- [Requirement]: How many lines in the records below contain the string "hsize"? Answer with the number alone.

- [Record set]:
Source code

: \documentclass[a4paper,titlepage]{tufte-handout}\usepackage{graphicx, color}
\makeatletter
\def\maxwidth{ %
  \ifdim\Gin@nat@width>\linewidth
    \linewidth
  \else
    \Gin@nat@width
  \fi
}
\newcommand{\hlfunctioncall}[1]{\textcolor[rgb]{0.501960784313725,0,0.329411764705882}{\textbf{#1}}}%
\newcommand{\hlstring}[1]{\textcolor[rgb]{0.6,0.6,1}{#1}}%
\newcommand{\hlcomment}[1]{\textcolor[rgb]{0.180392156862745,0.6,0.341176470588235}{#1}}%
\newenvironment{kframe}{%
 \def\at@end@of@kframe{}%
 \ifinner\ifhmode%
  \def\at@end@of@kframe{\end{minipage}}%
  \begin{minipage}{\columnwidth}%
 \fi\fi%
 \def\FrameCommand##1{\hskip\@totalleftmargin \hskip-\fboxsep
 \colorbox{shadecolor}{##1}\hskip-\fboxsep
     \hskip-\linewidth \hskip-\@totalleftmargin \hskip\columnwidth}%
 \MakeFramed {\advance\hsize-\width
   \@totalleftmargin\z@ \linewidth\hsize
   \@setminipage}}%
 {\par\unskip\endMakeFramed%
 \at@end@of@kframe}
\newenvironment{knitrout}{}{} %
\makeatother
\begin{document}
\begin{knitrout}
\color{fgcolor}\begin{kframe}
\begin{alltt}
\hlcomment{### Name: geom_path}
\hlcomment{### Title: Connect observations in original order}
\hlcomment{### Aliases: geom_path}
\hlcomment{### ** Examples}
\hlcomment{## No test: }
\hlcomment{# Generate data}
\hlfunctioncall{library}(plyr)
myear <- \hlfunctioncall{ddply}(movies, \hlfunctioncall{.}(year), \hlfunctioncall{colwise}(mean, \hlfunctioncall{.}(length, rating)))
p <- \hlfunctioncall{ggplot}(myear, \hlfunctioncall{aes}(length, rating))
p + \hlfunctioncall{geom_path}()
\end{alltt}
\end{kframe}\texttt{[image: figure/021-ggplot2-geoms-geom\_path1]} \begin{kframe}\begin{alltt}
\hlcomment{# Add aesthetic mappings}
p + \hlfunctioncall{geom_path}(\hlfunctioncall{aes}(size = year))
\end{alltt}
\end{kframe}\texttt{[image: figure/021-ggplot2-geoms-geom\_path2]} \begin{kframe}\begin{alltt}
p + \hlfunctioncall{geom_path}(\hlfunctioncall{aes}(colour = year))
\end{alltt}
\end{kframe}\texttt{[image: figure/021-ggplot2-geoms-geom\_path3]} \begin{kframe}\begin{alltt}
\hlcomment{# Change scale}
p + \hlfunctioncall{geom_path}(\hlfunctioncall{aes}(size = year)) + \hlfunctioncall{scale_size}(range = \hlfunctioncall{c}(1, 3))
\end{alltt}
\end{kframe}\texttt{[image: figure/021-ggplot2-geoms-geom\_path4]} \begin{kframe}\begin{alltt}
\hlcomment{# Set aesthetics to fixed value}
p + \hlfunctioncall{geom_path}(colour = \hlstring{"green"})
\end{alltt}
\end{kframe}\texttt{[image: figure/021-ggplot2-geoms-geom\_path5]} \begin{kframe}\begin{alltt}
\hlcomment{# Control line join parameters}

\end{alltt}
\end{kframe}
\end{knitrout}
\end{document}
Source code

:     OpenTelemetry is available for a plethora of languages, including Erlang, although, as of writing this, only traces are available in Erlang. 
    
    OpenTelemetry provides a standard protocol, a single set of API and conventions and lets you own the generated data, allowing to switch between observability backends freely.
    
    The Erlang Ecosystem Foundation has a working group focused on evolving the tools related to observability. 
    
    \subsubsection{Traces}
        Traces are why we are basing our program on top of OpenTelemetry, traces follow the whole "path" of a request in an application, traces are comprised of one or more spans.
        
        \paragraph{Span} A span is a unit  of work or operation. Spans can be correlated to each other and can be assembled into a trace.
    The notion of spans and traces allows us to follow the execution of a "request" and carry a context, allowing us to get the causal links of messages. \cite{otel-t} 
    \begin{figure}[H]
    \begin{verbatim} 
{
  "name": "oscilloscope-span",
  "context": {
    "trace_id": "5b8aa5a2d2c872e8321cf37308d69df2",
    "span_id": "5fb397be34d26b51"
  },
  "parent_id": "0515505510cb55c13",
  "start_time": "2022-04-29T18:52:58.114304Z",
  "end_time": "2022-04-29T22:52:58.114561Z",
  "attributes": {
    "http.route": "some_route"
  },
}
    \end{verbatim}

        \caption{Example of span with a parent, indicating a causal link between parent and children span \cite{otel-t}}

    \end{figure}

- [Answer for this exercise]: 2